Retornando as minhas sessões matutinas, acho bastante triste o apagamento desta geração de cineastas japoneses que começou a filmar entre o fim dos anos 70 e o começo dos anos 80 como os mencionados Somai e Ishii ou ainda Nobuhiko Ôbayashi e Mitsuo Yanagimachi. Esta geração pós cinema novo que foi declarada internacionalmente “desimportante” a despeito de muito sucesso crítico local. Ôbayashi me parece finalmente ganhar um certo cultualmento critico após um longo período em que sua carreira era eclipsada pela sua estreia não muito característica Hausu, um experimento em imagens surrealistas de horror que sempre foi um favorito em certos círculos. Eu permaneço sempre impressionado com o relativa negligencia com que são tratados Ishii e Yanagimachi a quem eu diria se tratarem de tão forts, provocativos e formalmente expressivos quanto qualquer mestre japonês anterior a eles. Ambos são artistas muito confrontadores, Ishii começou a carreira como um literal cineasta punk e os primeiros dois filmes de Yanagimachi são trabalhos gêmeos sobre gangue de motoqueiros e a radicalização de um jovem terrorista de direita e ambos tem um gosto similar para descrever a alienação para com a sociedade japonesa através de fortes rimas visuais e um trabalho punitivo com locações. A ameaça do perigo está sempre a espreita, o Ishii de hoje partia de uma premissa típica de um thriller erótico, uma mulher atraída por homem que ela acredita poder ser um serial killer, e a transforma numa exploração por via de imagens da sedução do perigo, uma serie de tableaux em preto e branco que combinam longos blocos de inação, elipses fortes e um uso de onibus em movimento carregados de erotismo e ameaça, como uma forte descrição de um risco crescente, um gozo da morte como poucos filmados. Da mesma maneira existem poucos filmes japoneses tão fortes e apocalípticos quato a obra prima de Yanagimachi Fire Festival (1985), que parte das mesmas suspeitas para com o mmilagre econômico japonês que por vezes ofereciam o subtexto dos filmes do Cinema Novo, mas de uma perspectiva mais violenta e satírica com a beleza da natureza cedendo espaço ao sangue.
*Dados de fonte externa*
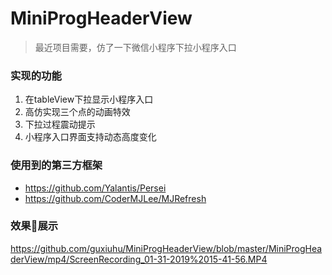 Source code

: # MiniProgHeaderView
>最近项目需要，仿了一下微信小程序下拉小程序入口

### 实现的功能
1. 在tableView下拉显示小程序入口
2. 高仿实现三个点的动画特效
3. 下拉过程震动提示
4. 小程序入口界面支持动态高度变化

### 使用到的第三方框架

* https://github.com/Yalantis/Persei
* https://github.com/CoderMJLee/MJRefresh

### 效果展示
https://github.com/guxiuhu/MiniProgHeaderView/blob/master/MiniProgHeaderView/mp4/ScreenRecording_01-31-2019%2015-41-56.MP4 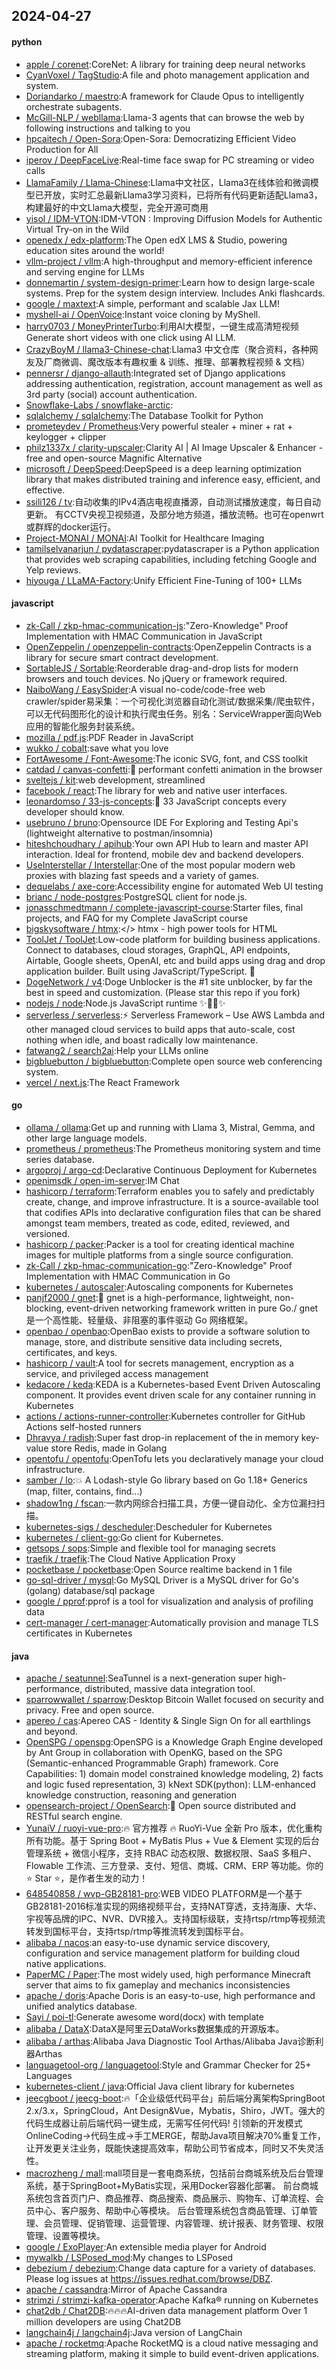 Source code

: ## 2024-04-27

#### python
* [apple / corenet](https://github.com/apple/corenet):CoreNet: A library for training deep neural networks
* [CyanVoxel / TagStudio](https://github.com/CyanVoxel/TagStudio):A file and photo management application and system.
* [Doriandarko / maestro](https://github.com/Doriandarko/maestro):A framework for Claude Opus to intelligently orchestrate subagents.
* [McGill-NLP / webllama](https://github.com/McGill-NLP/webllama):Llama-3 agents that can browse the web by following instructions and talking to you
* [hpcaitech / Open-Sora](https://github.com/hpcaitech/Open-Sora):Open-Sora: Democratizing Efficient Video Production for All
* [iperov / DeepFaceLive](https://github.com/iperov/DeepFaceLive):Real-time face swap for PC streaming or video calls
* [LlamaFamily / Llama-Chinese](https://github.com/LlamaFamily/Llama-Chinese):Llama中文社区，Llama3在线体验和微调模型已开放，实时汇总最新Llama3学习资料，已将所有代码更新适配Llama3，构建最好的中文Llama大模型，完全开源可商用
* [yisol / IDM-VTON](https://github.com/yisol/IDM-VTON):IDM-VTON : Improving Diffusion Models for Authentic Virtual Try-on in the Wild
* [openedx / edx-platform](https://github.com/openedx/edx-platform):The Open edX LMS & Studio, powering education sites around the world!
* [vllm-project / vllm](https://github.com/vllm-project/vllm):A high-throughput and memory-efficient inference and serving engine for LLMs
* [donnemartin / system-design-primer](https://github.com/donnemartin/system-design-primer):Learn how to design large-scale systems. Prep for the system design interview. Includes Anki flashcards.
* [google / maxtext](https://github.com/google/maxtext):A simple, performant and scalable Jax LLM!
* [myshell-ai / OpenVoice](https://github.com/myshell-ai/OpenVoice):Instant voice cloning by MyShell.
* [harry0703 / MoneyPrinterTurbo](https://github.com/harry0703/MoneyPrinterTurbo):利用AI大模型，一键生成高清短视频 Generate short videos with one click using AI LLM.
* [CrazyBoyM / llama3-Chinese-chat](https://github.com/CrazyBoyM/llama3-Chinese-chat):Llama3 中文仓库（聚合资料，各种网友及厂商微调、魔改版本有趣权重 & 训练、推理、部署教程视频 & 文档）
* [pennersr / django-allauth](https://github.com/pennersr/django-allauth):Integrated set of Django applications addressing authentication, registration, account management as well as 3rd party (social) account authentication.
* [Snowflake-Labs / snowflake-arctic](https://github.com/Snowflake-Labs/snowflake-arctic):
* [sqlalchemy / sqlalchemy](https://github.com/sqlalchemy/sqlalchemy):The Database Toolkit for Python
* [prometeydev / Prometheus](https://github.com/prometeydev/Prometheus):Very powerful stealer + miner + rat + keylogger + clipper
* [philz1337x / clarity-upscaler](https://github.com/philz1337x/clarity-upscaler):Clarity AI | AI Image Upscaler & Enhancer - free and open-source Magnific Alternative
* [microsoft / DeepSpeed](https://github.com/microsoft/DeepSpeed):DeepSpeed is a deep learning optimization library that makes distributed training and inference easy, efficient, and effective.
* [ssili126 / tv](https://github.com/ssili126/tv):自动收集的IPv4酒店电视直播源，自动测试播放速度，每日自动更新。 有CCTV央视卫视频道，及部分地方频道，播放流畅。也可在openwrt或群辉的docker运行。
* [Project-MONAI / MONAI](https://github.com/Project-MONAI/MONAI):AI Toolkit for Healthcare Imaging
* [tamilselvanarjun / pydatascraper](https://github.com/tamilselvanarjun/pydatascraper):pydatascraper is a Python application that provides web scraping capabilities, including fetching Google and Yelp reviews.
* [hiyouga / LLaMA-Factory](https://github.com/hiyouga/LLaMA-Factory):Unify Efficient Fine-Tuning of 100+ LLMs

#### javascript
* [zk-Call / zkp-hmac-communication-js](https://github.com/zk-Call/zkp-hmac-communication-js):"Zero-Knowledge" Proof Implementation with HMAC Communication in JavaScript
* [OpenZeppelin / openzeppelin-contracts](https://github.com/OpenZeppelin/openzeppelin-contracts):OpenZeppelin Contracts is a library for secure smart contract development.
* [SortableJS / Sortable](https://github.com/SortableJS/Sortable):Reorderable drag-and-drop lists for modern browsers and touch devices. No jQuery or framework required.
* [NaiboWang / EasySpider](https://github.com/NaiboWang/EasySpider):A visual no-code/code-free web crawler/spider易采集：一个可视化浏览器自动化测试/数据采集/爬虫软件，可以无代码图形化的设计和执行爬虫任务。别名：ServiceWrapper面向Web应用的智能化服务封装系统。
* [mozilla / pdf.js](https://github.com/mozilla/pdf.js):PDF Reader in JavaScript
* [wukko / cobalt](https://github.com/wukko/cobalt):save what you love
* [FortAwesome / Font-Awesome](https://github.com/FortAwesome/Font-Awesome):The iconic SVG, font, and CSS toolkit
* [catdad / canvas-confetti](https://github.com/catdad/canvas-confetti):🎉 performant confetti animation in the browser
* [sveltejs / kit](https://github.com/sveltejs/kit):web development, streamlined
* [facebook / react](https://github.com/facebook/react):The library for web and native user interfaces.
* [leonardomso / 33-js-concepts](https://github.com/leonardomso/33-js-concepts):📜 33 JavaScript concepts every developer should know.
* [usebruno / bruno](https://github.com/usebruno/bruno):Opensource IDE For Exploring and Testing Api's (lightweight alternative to postman/insomnia)
* [hiteshchoudhary / apihub](https://github.com/hiteshchoudhary/apihub):Your own API Hub to learn and master API interaction. Ideal for frontend, mobile dev and backend developers.
* [UseInterstellar / Interstellar](https://github.com/UseInterstellar/Interstellar):One of the most popular modern web proxies with blazing fast speeds and a variety of games.
* [dequelabs / axe-core](https://github.com/dequelabs/axe-core):Accessibility engine for automated Web UI testing
* [brianc / node-postgres](https://github.com/brianc/node-postgres):PostgreSQL client for node.js.
* [jonasschmedtmann / complete-javascript-course](https://github.com/jonasschmedtmann/complete-javascript-course):Starter files, final projects, and FAQ for my Complete JavaScript course
* [bigskysoftware / htmx](https://github.com/bigskysoftware/htmx):</> htmx - high power tools for HTML
* [ToolJet / ToolJet](https://github.com/ToolJet/ToolJet):Low-code platform for building business applications. Connect to databases, cloud storages, GraphQL, API endpoints, Airtable, Google sheets, OpenAI, etc and build apps using drag and drop application builder. Built using JavaScript/TypeScript. 🚀
* [DogeNetwork / v4](https://github.com/DogeNetwork/v4):Doge Unblocker is the #1 site unblocker, by far the best in speed and customization. (Please star this repo if you fork)
* [nodejs / node](https://github.com/nodejs/node):Node.js JavaScript runtime ✨🐢🚀✨
* [serverless / serverless](https://github.com/serverless/serverless):⚡ Serverless Framework – Use AWS Lambda and other managed cloud services to build apps that auto-scale, cost nothing when idle, and boast radically low maintenance.
* [fatwang2 / search2ai](https://github.com/fatwang2/search2ai):Help your LLMs online
* [bigbluebutton / bigbluebutton](https://github.com/bigbluebutton/bigbluebutton):Complete open source web conferencing system.
* [vercel / next.js](https://github.com/vercel/next.js):The React Framework

#### go
* [ollama / ollama](https://github.com/ollama/ollama):Get up and running with Llama 3, Mistral, Gemma, and other large language models.
* [prometheus / prometheus](https://github.com/prometheus/prometheus):The Prometheus monitoring system and time series database.
* [argoproj / argo-cd](https://github.com/argoproj/argo-cd):Declarative Continuous Deployment for Kubernetes
* [openimsdk / open-im-server](https://github.com/openimsdk/open-im-server):IM Chat
* [hashicorp / terraform](https://github.com/hashicorp/terraform):Terraform enables you to safely and predictably create, change, and improve infrastructure. It is a source-available tool that codifies APIs into declarative configuration files that can be shared amongst team members, treated as code, edited, reviewed, and versioned.
* [hashicorp / packer](https://github.com/hashicorp/packer):Packer is a tool for creating identical machine images for multiple platforms from a single source configuration.
* [zk-Call / zkp-hmac-communication-go](https://github.com/zk-Call/zkp-hmac-communication-go):"Zero-Knowledge" Proof Implementation with HMAC Communication in Go
* [kubernetes / autoscaler](https://github.com/kubernetes/autoscaler):Autoscaling components for Kubernetes
* [panjf2000 / gnet](https://github.com/panjf2000/gnet):🚀 gnet is a high-performance, lightweight, non-blocking, event-driven networking framework written in pure Go./ gnet 是一个高性能、轻量级、非阻塞的事件驱动 Go 网络框架。
* [openbao / openbao](https://github.com/openbao/openbao):OpenBao exists to provide a software solution to manage, store, and distribute sensitive data including secrets, certificates, and keys.
* [hashicorp / vault](https://github.com/hashicorp/vault):A tool for secrets management, encryption as a service, and privileged access management
* [kedacore / keda](https://github.com/kedacore/keda):KEDA is a Kubernetes-based Event Driven Autoscaling component. It provides event driven scale for any container running in Kubernetes
* [actions / actions-runner-controller](https://github.com/actions/actions-runner-controller):Kubernetes controller for GitHub Actions self-hosted runners
* [Dhravya / radish](https://github.com/Dhravya/radish):Super fast drop-in replacement of the in memory key-value store Redis, made in Golang
* [opentofu / opentofu](https://github.com/opentofu/opentofu):OpenTofu lets you declaratively manage your cloud infrastructure.
* [samber / lo](https://github.com/samber/lo):💥 A Lodash-style Go library based on Go 1.18+ Generics (map, filter, contains, find...)
* [shadow1ng / fscan](https://github.com/shadow1ng/fscan):一款内网综合扫描工具，方便一键自动化、全方位漏扫扫描。
* [kubernetes-sigs / descheduler](https://github.com/kubernetes-sigs/descheduler):Descheduler for Kubernetes
* [kubernetes / client-go](https://github.com/kubernetes/client-go):Go client for Kubernetes.
* [getsops / sops](https://github.com/getsops/sops):Simple and flexible tool for managing secrets
* [traefik / traefik](https://github.com/traefik/traefik):The Cloud Native Application Proxy
* [pocketbase / pocketbase](https://github.com/pocketbase/pocketbase):Open Source realtime backend in 1 file
* [go-sql-driver / mysql](https://github.com/go-sql-driver/mysql):Go MySQL Driver is a MySQL driver for Go's (golang) database/sql package
* [google / pprof](https://github.com/google/pprof):pprof is a tool for visualization and analysis of profiling data
* [cert-manager / cert-manager](https://github.com/cert-manager/cert-manager):Automatically provision and manage TLS certificates in Kubernetes

#### java
* [apache / seatunnel](https://github.com/apache/seatunnel):SeaTunnel is a next-generation super high-performance, distributed, massive data integration tool.
* [sparrowwallet / sparrow](https://github.com/sparrowwallet/sparrow):Desktop Bitcoin Wallet focused on security and privacy. Free and open source.
* [apereo / cas](https://github.com/apereo/cas):Apereo CAS - Identity & Single Sign On for all earthlings and beyond.
* [OpenSPG / openspg](https://github.com/OpenSPG/openspg):OpenSPG is a Knowledge Graph Engine developed by Ant Group in collaboration with OpenKG, based on the SPG (Semantic-enhanced Programmable Graph) framework. Core Capabilities: 1) domain model constrained knowledge modeling, 2) facts and logic fused representation, 3) kNext SDK(python): LLM-enhanced knowledge construction, reasoning and generation
* [opensearch-project / OpenSearch](https://github.com/opensearch-project/OpenSearch):🔎 Open source distributed and RESTful search engine.
* [YunaiV / ruoyi-vue-pro](https://github.com/YunaiV/ruoyi-vue-pro):🔥 官方推荐 🔥 RuoYi-Vue 全新 Pro 版本，优化重构所有功能。基于 Spring Boot + MyBatis Plus + Vue & Element 实现的后台管理系统 + 微信小程序，支持 RBAC 动态权限、数据权限、SaaS 多租户、Flowable 工作流、三方登录、支付、短信、商城、CRM、ERP 等功能。你的 ⭐️ Star ⭐️，是作者生发的动力！
* [648540858 / wvp-GB28181-pro](https://github.com/648540858/wvp-GB28181-pro):WEB VIDEO PLATFORM是一个基于GB28181-2016标准实现的网络视频平台，支持NAT穿透，支持海康、大华、宇视等品牌的IPC、NVR、DVR接入。支持国标级联，支持rtsp/rtmp等视频流转发到国标平台，支持rtsp/rtmp等推流转发到国标平台。
* [alibaba / nacos](https://github.com/alibaba/nacos):an easy-to-use dynamic service discovery, configuration and service management platform for building cloud native applications.
* [PaperMC / Paper](https://github.com/PaperMC/Paper):The most widely used, high performance Minecraft server that aims to fix gameplay and mechanics inconsistencies
* [apache / doris](https://github.com/apache/doris):Apache Doris is an easy-to-use, high performance and unified analytics database.
* [Sayi / poi-tl](https://github.com/Sayi/poi-tl):Generate awesome word(docx) with template
* [alibaba / DataX](https://github.com/alibaba/DataX):DataX是阿里云DataWorks数据集成的开源版本。
* [alibaba / arthas](https://github.com/alibaba/arthas):Alibaba Java Diagnostic Tool Arthas/Alibaba Java诊断利器Arthas
* [languagetool-org / languagetool](https://github.com/languagetool-org/languagetool):Style and Grammar Checker for 25+ Languages
* [kubernetes-client / java](https://github.com/kubernetes-client/java):Official Java client library for kubernetes
* [jeecgboot / jeecg-boot](https://github.com/jeecgboot/jeecg-boot):🔥「企业级低代码平台」前后端分离架构SpringBoot 2.x/3.x，SpringCloud，Ant Design&Vue，Mybatis，Shiro，JWT。强大的代码生成器让前后端代码一键生成，无需写任何代码! 引领新的开发模式OnlineCoding->代码生成->手工MERGE，帮助Java项目解决70%重复工作，让开发更关注业务，既能快速提高效率，帮助公司节省成本，同时又不失灵活性。
* [macrozheng / mall](https://github.com/macrozheng/mall):mall项目是一套电商系统，包括前台商城系统及后台管理系统，基于SpringBoot+MyBatis实现，采用Docker容器化部署。 前台商城系统包含首页门户、商品推荐、商品搜索、商品展示、购物车、订单流程、会员中心、客户服务、帮助中心等模块。 后台管理系统包含商品管理、订单管理、会员管理、促销管理、运营管理、内容管理、统计报表、财务管理、权限管理、设置等模块。
* [google / ExoPlayer](https://github.com/google/ExoPlayer):An extensible media player for Android
* [mywalkb / LSPosed_mod](https://github.com/mywalkb/LSPosed_mod):My changes to LSPosed
* [debezium / debezium](https://github.com/debezium/debezium):Change data capture for a variety of databases. Please log issues at https://issues.redhat.com/browse/DBZ.
* [apache / cassandra](https://github.com/apache/cassandra):Mirror of Apache Cassandra
* [strimzi / strimzi-kafka-operator](https://github.com/strimzi/strimzi-kafka-operator):Apache Kafka® running on Kubernetes
* [chat2db / Chat2DB](https://github.com/chat2db/Chat2DB):🔥🔥🔥AI-driven data management platform Over 1 million developers are using Chat2DB
* [langchain4j / langchain4j](https://github.com/langchain4j/langchain4j):Java version of LangChain
* [apache / rocketmq](https://github.com/apache/rocketmq):Apache RocketMQ is a cloud native messaging and streaming platform, making it simple to build event-driven applications.
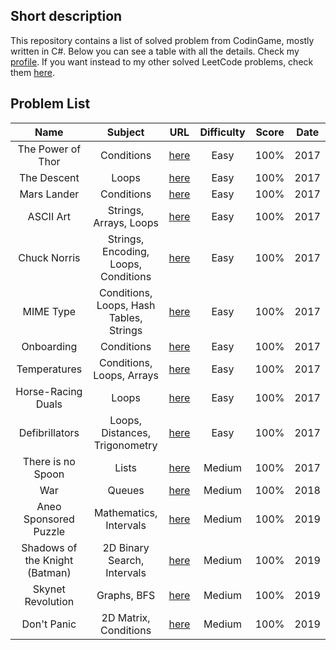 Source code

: ## Short description
This repository contains a list of solved problem from CodinGame, mostly written in C#.
Below you can see a table with all the details. Check my [profile](https://www.codingame.com/profile/c62d373307cc13f1b05441aa15bc3279849898).
If you want instead to my other solved LeetCode problems, check them [here](https://github.com/marianfx/solver-leetcode).

## Problem List
|              Name              |                 Subject                 |                                        URL                                        | Difficulty | Score | Date  |
| :----------------------------: | :-------------------------------------: | :-------------------------------------------------------------------------------: | :--------: | :---: | :---: |
|       The Power of Thor        |               Conditions                |      [here](https://www.codingame.com/training/easy/power-of-thor-episode-1)      |    Easy    | 100%  | 2017  |
|          The Descent           |                  Loops                  |            [here](https://www.codingame.com/training/easy/the-descent)            |    Easy    | 100%  | 2017  |
|          Mars Lander           |               Conditions                |       [here](https://www.codingame.com/training/easy/mars-lander-episode-1)       |    Easy    | 100%  | 2017  |
|           ASCII Art            |         Strings, Arrays, Loops          |             [here](https://www.codingame.com/training/easy/ascii-art)             |    Easy    | 100%  | 2017  |
|          Chuck Norris          |  Strings, Encoding, Loops, Conditions   |           [here](https://www.codingame.com/training/easy/chuck-norris)            |    Easy    | 100%  | 2017  |
|           MIME Type            | Conditions, Loops, Hash Tables, Strings |             [here](https://www.codingame.com/training/easy/mime-type)             |    Easy    | 100%  | 2017  |
|           Onboarding           |               Conditions                |            [here](https://www.codingame.com/training/easy/onboarding)             |    Easy    | 100%  | 2017  |
|          Temperatures          |        Conditions, Loops, Arrays        |           [here](https://www.codingame.com/training/easy/temperatures)            |    Easy    | 100%  | 2017  |
|       Horse-Racing Duals       |                  Loops                  |        [here](https://www.codingame.com/training/easy/horse-racing-duals)         |    Easy    | 100%  | 2017  |
|         Defibrillators         |     Loops, Distances, Trigonometry      |          [here](https://www.codingame.com/training/easy/defibrillators)           |    Easy    | 100%  | 2017  |
|       There is no Spoon        |                  Lists                  |   [here](https://www.codingame.com/training/medium/there-is-no-spoon-episode-1)   |   Medium   | 100%  | 2017  |
|              War               |                 Queues                  |         [here](https://www.codingame.com/training/medium/winamax-battle)          |   Medium   | 100%  | 2018  |
|     Aneo Sponsored Puzzle      |         Mathematics, Intervals          |              [here](https://www.codingame.com/training/medium/aneo)               |   Medium   | 100%  | 2019  |
| Shadows of the Knight (Batman) |       2D Binary Search, Intervals       | [here](https://www.codingame.com/training/medium/shadows-of-the-knight-episode-1) |   Medium   | 100%  | 2019  |
|       Skynet Revolution        |               Graphs, BFS               |   [here](https://www.codingame.com/training/medium/skynet-revolution-episode-1)   |   Medium   | 100%  | 2019  |
|          Don't Panic           |          2D Matrix, Conditions          |      [here](https://www.codingame.com/training/medium/don't-panic-episode-1)      |   Medium   | 100%  | 2019  |
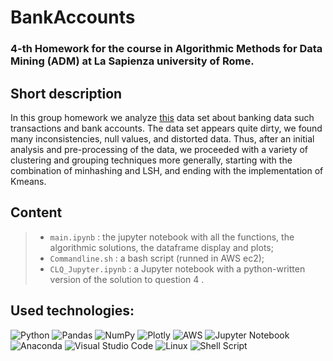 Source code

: # BankAccounts
### 4-th Homework for the course in Algorithmic Methods for Data Mining (ADM) at La Sapienza university of Rome.

## Short description 
In this group homework we analyze [this](https://www.kaggle.com/datasets/shivamb/bank-customer-segmentation) data set about banking data such transactions and bank accounts.
The data set appears quite dirty, we found many inconsistencies, null values, and distorted data.
Thus, after an initial analysis and pre-processing of the data, we proceeded with a variety of clustering and grouping techniques more generally, starting with the combination of minhashing and LSH, and ending with the implementation of Kmeans.

## Content

>- `main.ipynb` : the jupyter notebook with all the functions, the algorithmic solutions, the dataframe display and plots;
>- `Commandline.sh` : a bash script (runned in AWS ec2);
>- `CLQ_Jupyter.ipynb` : a Jupyter notebook with a python-written version of the solution to question 4 .

## Used technologies:
![Python](https://img.shields.io/badge/python-3670A0?style=for-the-badge&logo=python&logoColor=ffdd54) ![Pandas](https://img.shields.io/badge/pandas-%23150458.svg?style=for-the-badge&logo=pandas&logoColor=white) ![NumPy](https://img.shields.io/badge/numpy-%23013243.svg?style=for-the-badge&logo=numpy&logoColor=white) ![Plotly](https://img.shields.io/badge/Plotly-%233F4F75.svg?style=for-the-badge&logo=plotly&logoColor=white) ![AWS](https://img.shields.io/badge/AWS-%23FF9900.svg?style=for-the-badge&logo=amazon-aws&logoColor=white) ![Jupyter Notebook](https://img.shields.io/badge/jupyter-%23FA0F00.svg?style=for-the-badge&logo=jupyter&logoColor=white) ![Anaconda](https://img.shields.io/badge/Anaconda-%2344A833.svg?style=for-the-badge&logo=anaconda&logoColor=white) ![Visual Studio Code](https://img.shields.io/badge/Visual%20Studio%20Code-0078d7.svg?style=for-the-badge&logo=visual-studio-code&logoColor=white) ![Linux](https://img.shields.io/badge/Linux-FCC624?style=for-the-badge&logo=linux&logoColor=black) ![Shell Script](https://img.shields.io/badge/shell_script-%23121011.svg?style=for-the-badge&logo=gnu-bash&logoColor=white)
Eu diria que não há no cinema japonês filmes que expressão a atração pela anarquia da sociedade local como os de Ishii e nenhum que expõe a revolta reacionária dos seus excluídos como os de Yanagimachi. Num mundo perfeito, todos esses cineastas poderiam sentar na mesma mesa que um Shimizu ou Shinoda (se não um Ozu ou Imamura, mas deveriam também, o panteão tem espaço para todos), desde que comecemos todos a pensar para além dos sistemas que decidem o que é ou não essencial, algo que podemos ponderar a respeito desses filmes japoneses, mas muitos outros desenvolvimentos do cinema atual.
Poderias fazer uma lista daquelas para o Cinema Japonês, como fez para Hong Kong.. fica a sugestão!